One of the most significant founding-practitioners of haiku was Matsuo Bashō (1644-94), a committed Zen Buddhist. His poetry has been continually popular and influential for poets well into the twenty-first century and the cause of many celebrations. His school of thought emphasizes “kōgo kizuko (awakening to the high, returning to the low), fuga no makoto (truth of petic art), zōka zuijun (following the Creative), butzuga ichinyo (object and self as one), and fueki ryūkō (the unchanging and changing)” (Shirane 257), in order to “create poetry that was simultaneously orthodox and unorthodox, that was sanctioned even as it was transgressive”(257). Bashō’s religious conceptions were also emphasized in his works as he “incorporated orthodox Neo-Confucian thought…hoping to raise the status of haikai, [and] give it a spiritual and cosmological backbone]” (298). Today there are many English translations available of his works and is hailed as a foundation Japanese haiku poet.

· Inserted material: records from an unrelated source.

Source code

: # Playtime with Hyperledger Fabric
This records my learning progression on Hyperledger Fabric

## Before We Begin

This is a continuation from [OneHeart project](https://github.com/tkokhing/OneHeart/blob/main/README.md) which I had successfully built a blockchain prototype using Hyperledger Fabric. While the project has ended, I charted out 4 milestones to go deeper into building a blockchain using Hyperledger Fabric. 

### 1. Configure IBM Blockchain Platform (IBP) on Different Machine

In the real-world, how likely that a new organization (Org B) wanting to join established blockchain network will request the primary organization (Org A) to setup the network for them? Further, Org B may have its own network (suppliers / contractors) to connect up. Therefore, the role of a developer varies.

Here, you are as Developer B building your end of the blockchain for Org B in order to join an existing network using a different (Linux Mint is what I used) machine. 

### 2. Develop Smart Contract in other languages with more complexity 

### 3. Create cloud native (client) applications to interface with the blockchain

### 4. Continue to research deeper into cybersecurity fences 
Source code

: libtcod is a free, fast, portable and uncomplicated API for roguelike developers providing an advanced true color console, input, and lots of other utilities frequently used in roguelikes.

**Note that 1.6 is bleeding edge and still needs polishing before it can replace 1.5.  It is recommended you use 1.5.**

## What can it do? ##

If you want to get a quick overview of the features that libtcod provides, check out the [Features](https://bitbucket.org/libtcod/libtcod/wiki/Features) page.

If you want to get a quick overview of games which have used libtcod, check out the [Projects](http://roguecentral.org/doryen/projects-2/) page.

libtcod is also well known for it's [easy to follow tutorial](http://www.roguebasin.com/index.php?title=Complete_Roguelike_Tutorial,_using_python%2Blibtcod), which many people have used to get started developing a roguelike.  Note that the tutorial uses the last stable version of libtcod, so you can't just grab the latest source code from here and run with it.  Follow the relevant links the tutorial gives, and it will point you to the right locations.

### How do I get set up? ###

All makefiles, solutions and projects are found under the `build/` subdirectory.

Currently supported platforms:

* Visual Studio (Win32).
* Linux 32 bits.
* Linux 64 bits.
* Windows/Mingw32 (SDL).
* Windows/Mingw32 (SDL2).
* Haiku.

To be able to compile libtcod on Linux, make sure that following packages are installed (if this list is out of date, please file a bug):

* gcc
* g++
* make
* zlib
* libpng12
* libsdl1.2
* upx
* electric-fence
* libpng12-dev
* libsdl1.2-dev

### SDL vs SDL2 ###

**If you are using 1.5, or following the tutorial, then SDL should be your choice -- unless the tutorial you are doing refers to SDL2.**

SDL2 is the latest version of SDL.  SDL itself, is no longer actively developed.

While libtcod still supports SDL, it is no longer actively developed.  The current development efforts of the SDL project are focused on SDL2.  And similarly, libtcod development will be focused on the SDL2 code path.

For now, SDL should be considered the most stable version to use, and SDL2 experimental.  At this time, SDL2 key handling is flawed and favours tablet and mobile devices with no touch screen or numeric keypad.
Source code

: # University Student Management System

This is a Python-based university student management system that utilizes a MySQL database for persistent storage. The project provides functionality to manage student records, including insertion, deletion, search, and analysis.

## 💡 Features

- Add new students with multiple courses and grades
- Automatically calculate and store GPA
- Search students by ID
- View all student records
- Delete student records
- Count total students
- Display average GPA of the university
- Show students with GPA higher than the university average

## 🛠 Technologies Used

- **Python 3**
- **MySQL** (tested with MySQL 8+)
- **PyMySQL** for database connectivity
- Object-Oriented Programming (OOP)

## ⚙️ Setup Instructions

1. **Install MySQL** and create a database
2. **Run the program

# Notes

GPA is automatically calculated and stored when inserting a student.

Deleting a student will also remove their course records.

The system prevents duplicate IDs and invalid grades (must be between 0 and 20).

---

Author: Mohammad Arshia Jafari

Though it is indigenously Japanese, haiku has also pervaded Western concepts of poetry and was particularly influential on the American Imagism movement. Ezra Pound’s famous poem “In the Station of the Metro”: “The apparition of these faces in the crowd; / Petals on a wet, black bough” (Untermeyer ed. 106) does not conform to traditional Japanese haiku but was a driving force for its popularity in America. There are many Western misconceptions about haiku because of errors made in translations from Japanese to English. It is especially concerning for the belief that haiku must be written in three lines with seven, five, and seven syllables but in the Japanese form it may be written in one or two lines with a more concise sounding syllabic structure (Barnhill 5).